Festival at Domaine de Chaumont-Sur-Loire
This item appears on page 55 of the April 2016 issue.
This is the last in a series of four articles on Loire Valley gardens. The first was on Chédigny, a village designated in its entirety a Jardin Remarquable (Oct. ’15, pg. 55). The second featured Château du Clos Lucé (Dec. ’15, pg. 49) and described a garden with roots to Leonardo da Vinci. The third was about Jardin du Plessis, located near the village of Sasniéres and part of a larger property under family ownership since the 15th century (Feb.’16, pg. 53). — YMH
During my 6-week stay in the Loire Valley, headquartered in the city of Blois with the goal of improving my French language skills, I often passed the nearby Château de Chaumont-sur-Loire’s fairy tale of turrets as I drove the riverside road on explorations into the countryside. The château, high on a bluff, gracefully proclaimed its supremacy on the village of Chaumont-sur-Loire below while admiring its reflection in the waters of the Loire.

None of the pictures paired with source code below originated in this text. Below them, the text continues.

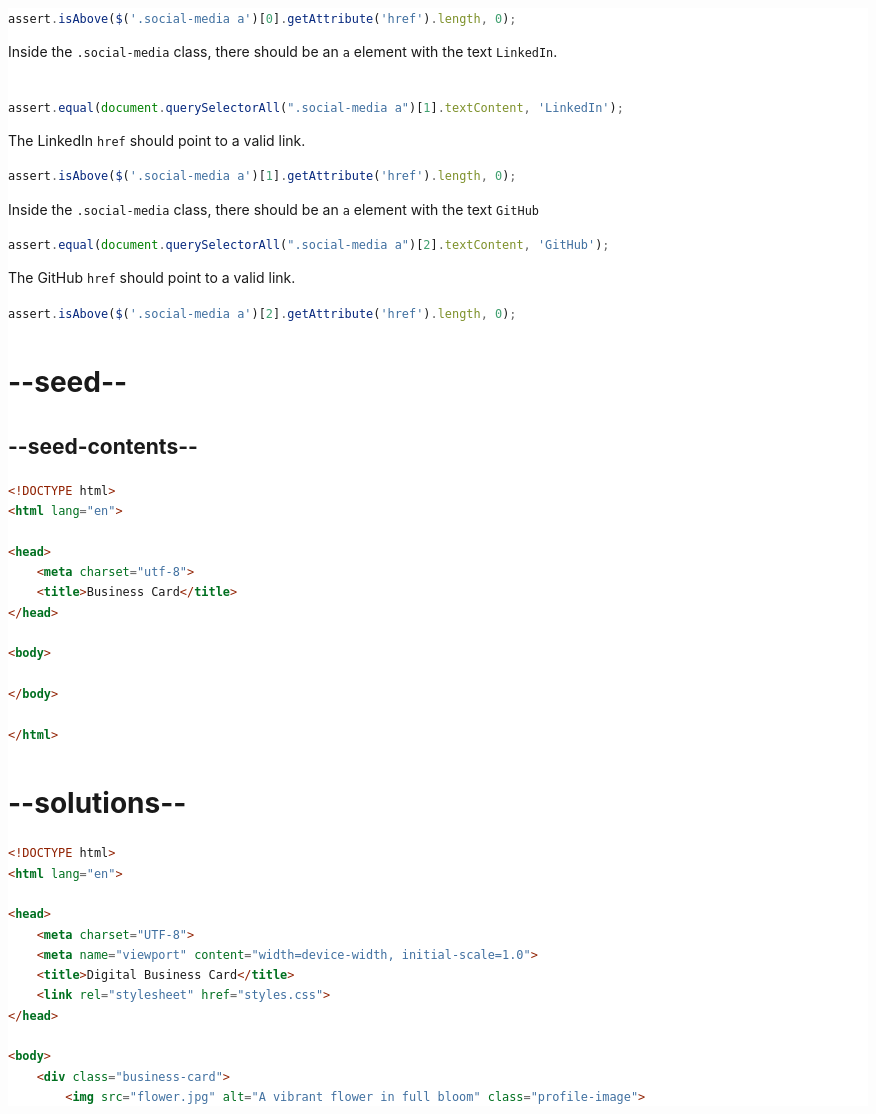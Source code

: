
 ```js
assert.isAbove($('.social-media a')[0].getAttribute('href').length, 0);
```

Inside the `.social-media` class, there should be an `a` element with the text `LinkedIn`.

```js

assert.equal(document.querySelectorAll(".social-media a")[1].textContent, 'LinkedIn');
```

The LinkedIn `href` should point to a valid link.

```js
assert.isAbove($('.social-media a')[1].getAttribute('href').length, 0);
```

Inside the `.social-media` class, there should be an `a` element with the text `GitHub`

```js
assert.equal(document.querySelectorAll(".social-media a")[2].textContent, 'GitHub');
```

The GitHub `href` should point to a valid link.

```js
assert.isAbove($('.social-media a')[2].getAttribute('href').length, 0);
```

# --seed--

## --seed-contents--

```html
<!DOCTYPE html>
<html lang="en">

<head>
    <meta charset="utf-8">
    <title>Business Card</title>
</head>

<body>

</body>

</html>
```

```css

```

# --solutions--

```html
<!DOCTYPE html>
<html lang="en">

<head>
    <meta charset="UTF-8">
    <meta name="viewport" content="width=device-width, initial-scale=1.0">
    <title>Digital Business Card</title>
    <link rel="stylesheet" href="styles.css">
</head>

<body>
    <div class="business-card">
        <img src="flower.jpg" alt="A vibrant flower in full bloom" class="profile-image">
```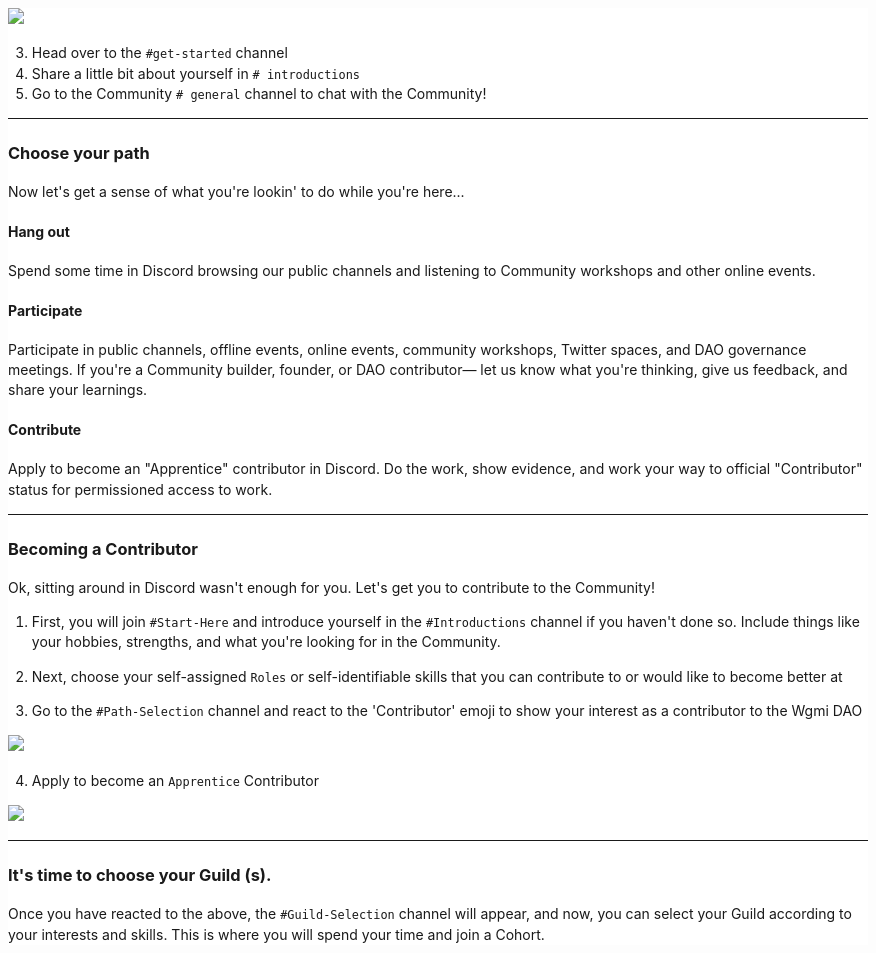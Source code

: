 ![](https://hackmd.io/_uploads/HJM9Ry2Js.png)

3. Head over to the `#get-started` channel
6. Share a little bit about yourself in `# introductions`
7. Go to the Community `# general` channel to chat with the Community!


---

### Choose your path
Now let's get a sense of what you're lookin' to do while you're here... 

#### Hang out
Spend some time in Discord browsing our public channels and listening to Community workshops and other online events.

#### Participate
Participate in public channels, offline events, online events, community workshops, Twitter spaces, and DAO governance meetings. If you're a Community builder, founder, or DAO contributor— let us know what you're thinking, give us feedback, and share your learnings.

#### Contribute
Apply to become an "Apprentice" contributor in Discord. Do the work, show evidence, and work your way to official "Contributor" status for permissioned access to work.


---


### Becoming a Contributor
Ok, sitting around in Discord wasn't enough for you. Let's get you to contribute to the Community! 

1. First, you will join `#Start-Here` and introduce yourself in the `#Introductions` channel if you haven't done so. Include things like your hobbies, strengths, and what you're looking for in the Community. 

2. Next, choose your self-assigned `Roles` or self-identifiable skills that you can contribute to or would like to become better at

3. Go to the `#Path-Selection` channel and react to the 'Contributor' emoji to show your interest as a contributor to the Wgmi DAO

![](https://hackmd.io/_uploads/rk44Je31i.png)

4. Apply to become an `Apprentice` Contributor

![](https://hackmd.io/_uploads/rk4Lgln1i.png)


---

### It's time to choose your Guild (s). 
Once you have reacted to the above, the `#Guild-Selection` channel will appear, and now, you can select your Guild according to your interests and skills. This is where you will spend your time and join a Cohort.
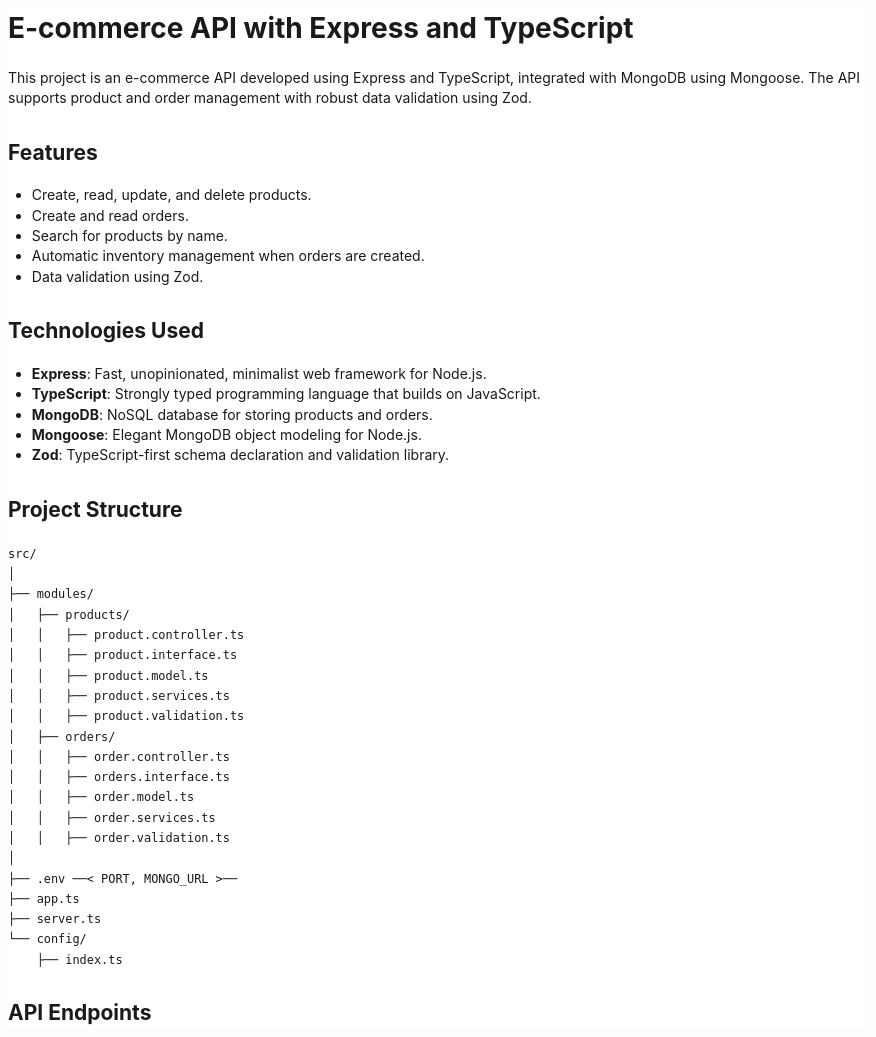 # E-commerce API with Express and TypeScript

This project is an e-commerce API developed using Express and TypeScript, integrated with MongoDB using Mongoose. The API supports product and order management with robust data validation using Zod.

## Features

- Create, read, update, and delete products.
- Create and read orders.
- Search for products by name.
- Automatic inventory management when orders are created.
- Data validation using Zod.

## Technologies Used

- **Express**: Fast, unopinionated, minimalist web framework for Node.js.
- **TypeScript**: Strongly typed programming language that builds on JavaScript.
- **MongoDB**: NoSQL database for storing products and orders.
- **Mongoose**: Elegant MongoDB object modeling for Node.js.
- **Zod**: TypeScript-first schema declaration and validation library.

## Project Structure
```
src/
│
├── modules/
│   ├── products/
│   │   ├── product.controller.ts
│   │   ├── product.interface.ts
│   │   ├── product.model.ts
│   │   ├── product.services.ts
│   │   ├── product.validation.ts
│   ├── orders/
│   │   ├── order.controller.ts
│   │   ├── orders.interface.ts
│   │   ├── order.model.ts
│   │   ├── order.services.ts
│   │   ├── order.validation.ts
│
├── .env ──< PORT, MONGO_URL >──
├── app.ts
├── server.ts
└── config/
    ├── index.ts
```


## API Endpoints
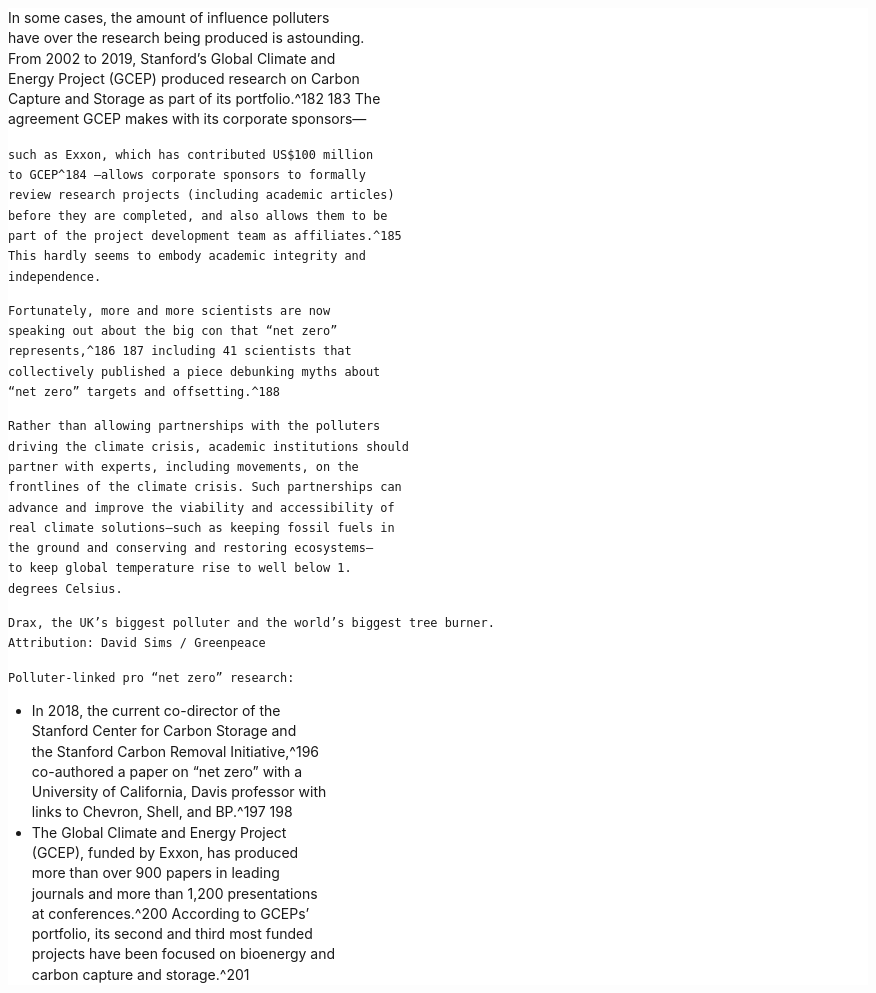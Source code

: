 In some cases, the amount of influence polluters  
have over the research being produced is astounding.  
From 2002 to 2019, Stanford’s Global Climate and  
Energy Project (GCEP) produced research on Carbon  
Capture and Storage as part of its portfolio.^182 183 The  
agreement GCEP makes with its corporate sponsors—

```
such as Exxon, which has contributed US$100 million
to GCEP^184 —allows corporate sponsors to formally
review research projects (including academic articles)
before they are completed, and also allows them to be
part of the project development team as affiliates.^185
This hardly seems to embody academic integrity and
independence.
```

```
Fortunately, more and more scientists are now
speaking out about the big con that “net zero”
represents,^186 187 including 41 scientists that
collectively published a piece debunking myths about
“net zero” targets and offsetting.^188
```

```
Rather than allowing partnerships with the polluters
driving the climate crisis, academic institutions should
partner with experts, including movements, on the
frontlines of the climate crisis. Such partnerships can
advance and improve the viability and accessibility of
real climate solutions—such as keeping fossil fuels in
the ground and conserving and restoring ecosystems—
to keep global temperature rise to well below 1.
degrees Celsius.
```

```
Drax, the UK’s biggest polluter and the world’s biggest tree burner.
Attribution: David Sims / Greenpeace
```

```
Polluter-linked pro “net zero” research:
```

-   In 2018, the current co-director of the  
    Stanford Center for Carbon Storage and  
    the Stanford Carbon Removal Initiative,^196  
    co-authored a paper on “net zero” with a  
    University of California, Davis professor with  
    links to Chevron, Shell, and BP.^197 198
-   The Global Climate and Energy Project  
    (GCEP), funded by Exxon, has produced  
    more than over 900 papers in leading  
    journals and more than 1,200 presentations  
    at conferences.^200 According to GCEPs’  
    portfolio, its second and third most funded  
    projects have been focused on bioenergy and  
    carbon capture and storage.^201
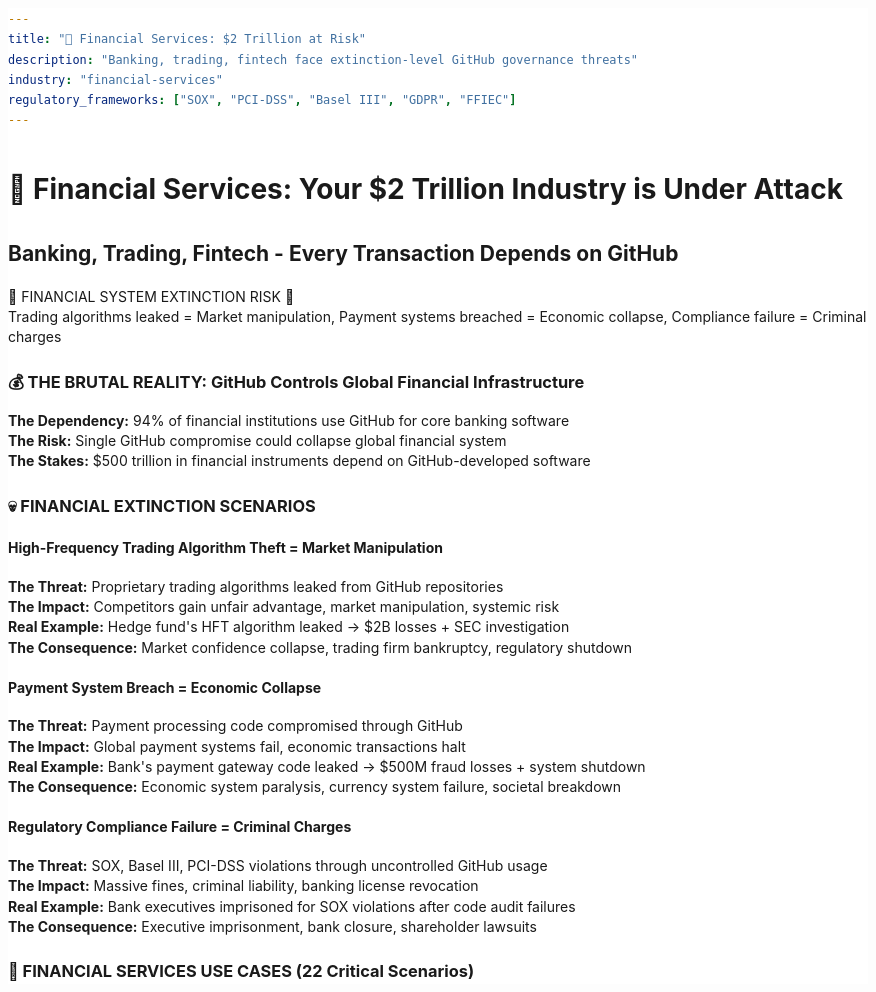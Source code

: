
 ```yaml
---
title: "🏦 Financial Services: $2 Trillion at Risk"
description: "Banking, trading, fintech face extinction-level GitHub governance threats"
industry: "financial-services"
regulatory_frameworks: ["SOX", "PCI-DSS", "Basel III", "GDPR", "FFIEC"]
---
```


# 🏦 Financial Services: Your $2 Trillion Industry is Under Attack

## Banking, Trading, Fintech - Every Transaction Depends on GitHub

<div class="crisis-alert">
🚨 FINANCIAL SYSTEM EXTINCTION RISK 🚨<br>
Trading algorithms leaked = Market manipulation, Payment systems breached = Economic collapse, Compliance failure = Criminal charges
</div>

### 💰 THE BRUTAL REALITY: GitHub Controls Global Financial Infrastructure

**The Dependency:** 94% of financial institutions use GitHub for core banking software  
**The Risk:** Single GitHub compromise could collapse global financial system  
**The Stakes:** $500 trillion in financial instruments depend on GitHub-developed software  

### 💀 FINANCIAL EXTINCTION SCENARIOS

#### High-Frequency Trading Algorithm Theft = Market Manipulation
**The Threat:** Proprietary trading algorithms leaked from GitHub repositories  
**The Impact:** Competitors gain unfair advantage, market manipulation, systemic risk  
**Real Example:** Hedge fund's HFT algorithm leaked → $2B losses + SEC investigation  
**The Consequence:** Market confidence collapse, trading firm bankruptcy, regulatory shutdown  

#### Payment System Breach = Economic Collapse
**The Threat:** Payment processing code compromised through GitHub  
**The Impact:** Global payment systems fail, economic transactions halt  
**Real Example:** Bank's payment gateway code leaked → $500M fraud losses + system shutdown  
**The Consequence:** Economic system paralysis, currency system failure, societal breakdown  

#### Regulatory Compliance Failure = Criminal Charges
**The Threat:** SOX, Basel III, PCI-DSS violations through uncontrolled GitHub usage  
**The Impact:** Massive fines, criminal liability, banking license revocation  
**Real Example:** Bank executives imprisoned for SOX violations after code audit failures  
**The Consequence:** Executive imprisonment, bank closure, shareholder lawsuits  

### 🎯 FINANCIAL SERVICES USE CASES (22 Critical Scenarios)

Pretty and smallish among the Loire’s profusion of over-the-top, architecturally grandiose edifices, there was nothing about the château that enticed me to cross the bridge and take a look until I was nearing the end of my stay at the tail end of April 2015. Once again, for the 24th year, Château de Chaumont-sur-Loire would be throwing open the gates for its Festival International des Jardins.
For the 2015 festival, more than 300 landscape architects and designers, located worldwide, threw their trowels in the ring, each hoping that their proposal would be one of 24 selected for installation in an assigned 700-square-foot plot.
From its beginning in 1992, the festival’s stated reason for being has been to breathe new life and energy into garden artistry. Each year has presented a different theme. The theme for 2015 was Collectors’ Gardens.
To collect is to become enamored with a certain genre and gather examples of it together. Collectors seek out what is precious to them — rare, unique, diverse, original — amassing their treasures together. So it can be within the world of plants.
2015’s festival gardens
Following the map through the festival’s 24 gardens, I found no two even remotely alike.
The Garden of 101 Pelargoniums paid tribute to the diversity of flowers, fragrances, leaf shapes, textures and colors within the Pelargonium family. With each in its own labeled barrel, I wandered past Bird Dancer, Purple Gypsy, Meadowside Midnight and 98 others, sinking my nose into the aptly named Cola Bottles and Chocolate Peppermint.
Dozens of sieves, the botanist’s essential tool for sorting seeds, hung from wires and were mounted on posts in the Seed Collector’s garden. The sieves displayed seeds’ visual diversity, some resembling large, winged insects, others surprising in their color or decorative markings, all containing the potential to become living plants.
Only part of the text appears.